Van Desperados Waiting For A Train was ook Clark niet de eerste vertolker: Jerry Jeff Walker ging hem in 1973 al voor en Rita Coolidge een jaar later, en na Clark volgden nog onder anderen Willie Nelson (1996) en JW Roy (2017). Precies zoals The New Yorker schreef: ‘made for the long run’. Er bestaat geen enkele versie van het nummer die niet prachtig is: het coming of age-verhaal van de hoofdpersoon is onverslijtbaar, en het arrangement flink herbewerken zou getuigen van hoogmoed, dus iedereen houdt zich er grotendeels aan, ook Steve Earle.

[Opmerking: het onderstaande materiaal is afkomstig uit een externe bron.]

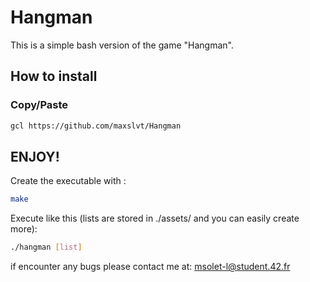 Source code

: # Hangman

This is a simple bash version of the game "Hangman".

## How to install

### Copy/Paste

```bash
gcl https://github.com/maxslvt/Hangman
```

## ENJOY!

Create the executable with :

```bash
make
```

Execute like this (lists are stored in ./assets/ and you can easily create more):

```bash
./hangman [list]
```

if encounter any bugs please contact me at: msolet-l@student.42.fr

In de andere nummers blijft hij eveneens dicht bij Clark, al klinkt elk nummer gezongen door Steve Earle meteen als een Steve Earle-nummer: weinig stemmen kunnen meer aanspraak maken op het predicaat ‘doorleefd’. Earle’s begeleidingsband The Dukes kan honky tonk en countryrock de zuidelijke zwier geven die ze verdienen, maar het allermeest indruk maken toch zijn versies van Clarks melancholische gemijmer. Tranentrekkend mooi is afsluiter Old Friends, waarin hij samen met onder anderen Emmylou Harris hun oude vriend uitzwaait: ‘Old friends, they shine like diamonds/ Old friends, you can always call/ Old friends, Lord you can’t buy ’em/ You know it’s old friends after all’.